Just to recap the facts about the Mu Qi painting. Assumed to be painted during the 13th century (late Song dynasty) the painting, which now is kept at the Daitokuji temple in Kyoto, is seen as one of the first pinnacles of Zen art. The work was indeed one of the first to show the characteristics we have since come to identify with Zen paintings. Lot’s of empty space around the subject and strong, seemingly spontaneous brush strokes.
Now, if you compare my photo with the painting there are marked differences. Overall, Mu Qi’s composition seems to be much more compact and balanced. One reason for this is that my persimmons lack stems. With the stems gone some vertical and diagonal components are missing. But more important even, when I tried to place the fruits I noticed that this wasn’t quite possible as in the Mu Qi. The original uses the traditional Chinese half-height perspective as if the viewer was slightly above the scene. In my photo the camera is level with the fruits. But if I had raised the camera the fruits would not have shown the front surface as in the painting. Instead more of the leave crown would have been shown. The perspective Mu Qi uses, I think, could only be replicated if the fruits were sitting on a surface that is slanting towards the viewer (but then the fruits wouldn’t sit still…).

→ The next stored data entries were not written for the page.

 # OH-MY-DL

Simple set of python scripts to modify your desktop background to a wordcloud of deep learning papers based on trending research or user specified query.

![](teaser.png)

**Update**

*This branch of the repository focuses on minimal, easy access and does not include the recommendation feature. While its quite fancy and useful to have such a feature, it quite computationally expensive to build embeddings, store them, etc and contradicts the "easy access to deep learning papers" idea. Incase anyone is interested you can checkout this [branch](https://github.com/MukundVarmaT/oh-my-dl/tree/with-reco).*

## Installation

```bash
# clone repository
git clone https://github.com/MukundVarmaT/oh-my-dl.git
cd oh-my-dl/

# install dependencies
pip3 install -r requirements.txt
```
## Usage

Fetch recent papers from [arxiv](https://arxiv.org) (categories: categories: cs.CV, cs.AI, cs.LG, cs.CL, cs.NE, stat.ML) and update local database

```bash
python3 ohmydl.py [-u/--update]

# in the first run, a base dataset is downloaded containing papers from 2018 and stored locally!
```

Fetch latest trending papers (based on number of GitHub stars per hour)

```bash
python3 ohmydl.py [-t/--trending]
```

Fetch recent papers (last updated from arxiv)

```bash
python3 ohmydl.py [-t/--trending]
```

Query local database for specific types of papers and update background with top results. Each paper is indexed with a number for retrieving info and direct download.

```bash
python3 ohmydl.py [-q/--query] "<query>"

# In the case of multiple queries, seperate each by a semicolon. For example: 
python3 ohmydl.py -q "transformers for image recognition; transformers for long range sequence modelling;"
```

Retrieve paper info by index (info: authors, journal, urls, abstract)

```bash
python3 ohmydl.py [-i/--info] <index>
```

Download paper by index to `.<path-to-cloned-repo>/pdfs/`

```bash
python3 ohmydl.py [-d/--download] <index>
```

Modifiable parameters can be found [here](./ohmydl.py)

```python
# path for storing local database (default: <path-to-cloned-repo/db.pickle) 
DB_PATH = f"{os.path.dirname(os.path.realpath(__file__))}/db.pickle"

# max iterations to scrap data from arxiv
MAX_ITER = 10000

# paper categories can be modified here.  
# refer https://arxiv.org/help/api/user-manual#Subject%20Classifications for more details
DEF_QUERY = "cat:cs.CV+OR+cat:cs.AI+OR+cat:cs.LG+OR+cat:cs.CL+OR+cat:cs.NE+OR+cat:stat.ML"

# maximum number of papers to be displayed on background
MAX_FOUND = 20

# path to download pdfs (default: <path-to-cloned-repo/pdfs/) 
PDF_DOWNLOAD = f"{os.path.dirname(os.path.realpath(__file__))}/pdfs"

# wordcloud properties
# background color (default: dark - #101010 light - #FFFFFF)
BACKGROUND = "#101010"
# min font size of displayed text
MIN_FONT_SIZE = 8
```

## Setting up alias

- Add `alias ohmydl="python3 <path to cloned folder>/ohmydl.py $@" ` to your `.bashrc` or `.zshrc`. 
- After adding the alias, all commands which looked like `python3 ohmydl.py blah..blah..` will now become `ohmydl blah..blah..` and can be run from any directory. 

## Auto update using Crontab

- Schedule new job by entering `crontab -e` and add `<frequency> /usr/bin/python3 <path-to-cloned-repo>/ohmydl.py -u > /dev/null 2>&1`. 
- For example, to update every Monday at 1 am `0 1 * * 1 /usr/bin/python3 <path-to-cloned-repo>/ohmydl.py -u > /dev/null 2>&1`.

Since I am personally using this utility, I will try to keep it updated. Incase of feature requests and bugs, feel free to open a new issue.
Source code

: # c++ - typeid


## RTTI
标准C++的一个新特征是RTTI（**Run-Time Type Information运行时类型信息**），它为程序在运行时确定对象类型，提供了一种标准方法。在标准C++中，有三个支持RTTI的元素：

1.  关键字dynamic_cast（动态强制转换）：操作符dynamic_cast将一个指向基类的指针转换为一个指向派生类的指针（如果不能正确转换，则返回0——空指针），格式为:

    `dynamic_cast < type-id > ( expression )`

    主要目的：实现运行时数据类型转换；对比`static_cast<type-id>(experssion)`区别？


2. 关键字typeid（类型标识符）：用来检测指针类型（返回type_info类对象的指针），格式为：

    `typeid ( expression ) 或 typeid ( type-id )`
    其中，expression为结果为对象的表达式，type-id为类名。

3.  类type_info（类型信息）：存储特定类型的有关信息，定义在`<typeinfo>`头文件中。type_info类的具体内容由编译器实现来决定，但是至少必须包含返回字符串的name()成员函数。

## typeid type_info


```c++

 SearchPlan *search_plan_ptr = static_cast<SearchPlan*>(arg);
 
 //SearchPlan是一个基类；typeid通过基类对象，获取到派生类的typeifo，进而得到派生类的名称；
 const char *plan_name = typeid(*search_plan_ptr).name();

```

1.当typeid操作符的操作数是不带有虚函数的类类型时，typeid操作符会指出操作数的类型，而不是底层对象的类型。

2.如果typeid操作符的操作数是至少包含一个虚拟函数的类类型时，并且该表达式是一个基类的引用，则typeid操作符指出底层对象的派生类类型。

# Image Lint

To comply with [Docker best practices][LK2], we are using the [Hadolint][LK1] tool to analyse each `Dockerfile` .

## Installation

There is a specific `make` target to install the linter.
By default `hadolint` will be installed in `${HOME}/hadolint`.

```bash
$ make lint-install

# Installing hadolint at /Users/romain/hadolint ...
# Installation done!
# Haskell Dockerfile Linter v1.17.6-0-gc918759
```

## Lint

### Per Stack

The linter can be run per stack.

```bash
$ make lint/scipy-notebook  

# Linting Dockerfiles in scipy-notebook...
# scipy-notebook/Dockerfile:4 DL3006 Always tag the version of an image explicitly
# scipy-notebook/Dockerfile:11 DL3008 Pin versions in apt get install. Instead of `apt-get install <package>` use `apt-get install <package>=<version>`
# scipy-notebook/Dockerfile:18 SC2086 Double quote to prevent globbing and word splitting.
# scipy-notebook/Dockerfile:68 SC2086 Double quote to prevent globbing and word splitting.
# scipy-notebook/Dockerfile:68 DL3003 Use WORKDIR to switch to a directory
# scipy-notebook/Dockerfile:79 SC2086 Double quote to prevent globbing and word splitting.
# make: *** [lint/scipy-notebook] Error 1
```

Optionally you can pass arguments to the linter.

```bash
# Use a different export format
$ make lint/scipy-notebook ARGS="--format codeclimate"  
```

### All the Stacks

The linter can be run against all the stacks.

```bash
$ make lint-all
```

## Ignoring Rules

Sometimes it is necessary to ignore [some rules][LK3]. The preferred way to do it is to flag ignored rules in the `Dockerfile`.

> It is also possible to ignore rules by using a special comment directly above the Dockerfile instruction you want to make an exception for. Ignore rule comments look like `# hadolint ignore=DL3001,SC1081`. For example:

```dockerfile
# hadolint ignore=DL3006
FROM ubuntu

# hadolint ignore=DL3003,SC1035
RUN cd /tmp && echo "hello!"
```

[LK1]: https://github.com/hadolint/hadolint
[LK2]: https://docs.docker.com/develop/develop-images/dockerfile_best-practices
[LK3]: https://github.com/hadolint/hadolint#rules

Another effect difficult to emulate is the transparency of the outer fruits. As I now learned, persimmons get darker as they ripen. But even unripe fruits are not quite transparent… But in Mu Qi the darker center binds the composition more tightly together. The triangle formed by the darker fruits draws the viewer to the center of the scene. It has been said that the darkest fruit represents the deepest insight into the nature of reality, the point where we see things as they really are. If that is right, the composition leads us to this point of leaping from half-knowing to full realization within the boundaries of that triangle. You can test this yourself and repeatedly look at the picture. My eyes always fall first on the gap just before the darkest fruit.
Nothing of this is, sigh, in my photo… Surely, I have to practise this. For me there were two take-aways from this exercise. One: a renewed deep reverence for the compositional genius of Mu Qi. Two: an insight that it is through failure I seem to learn the most. Nothing beats trying to place some fruits on a table.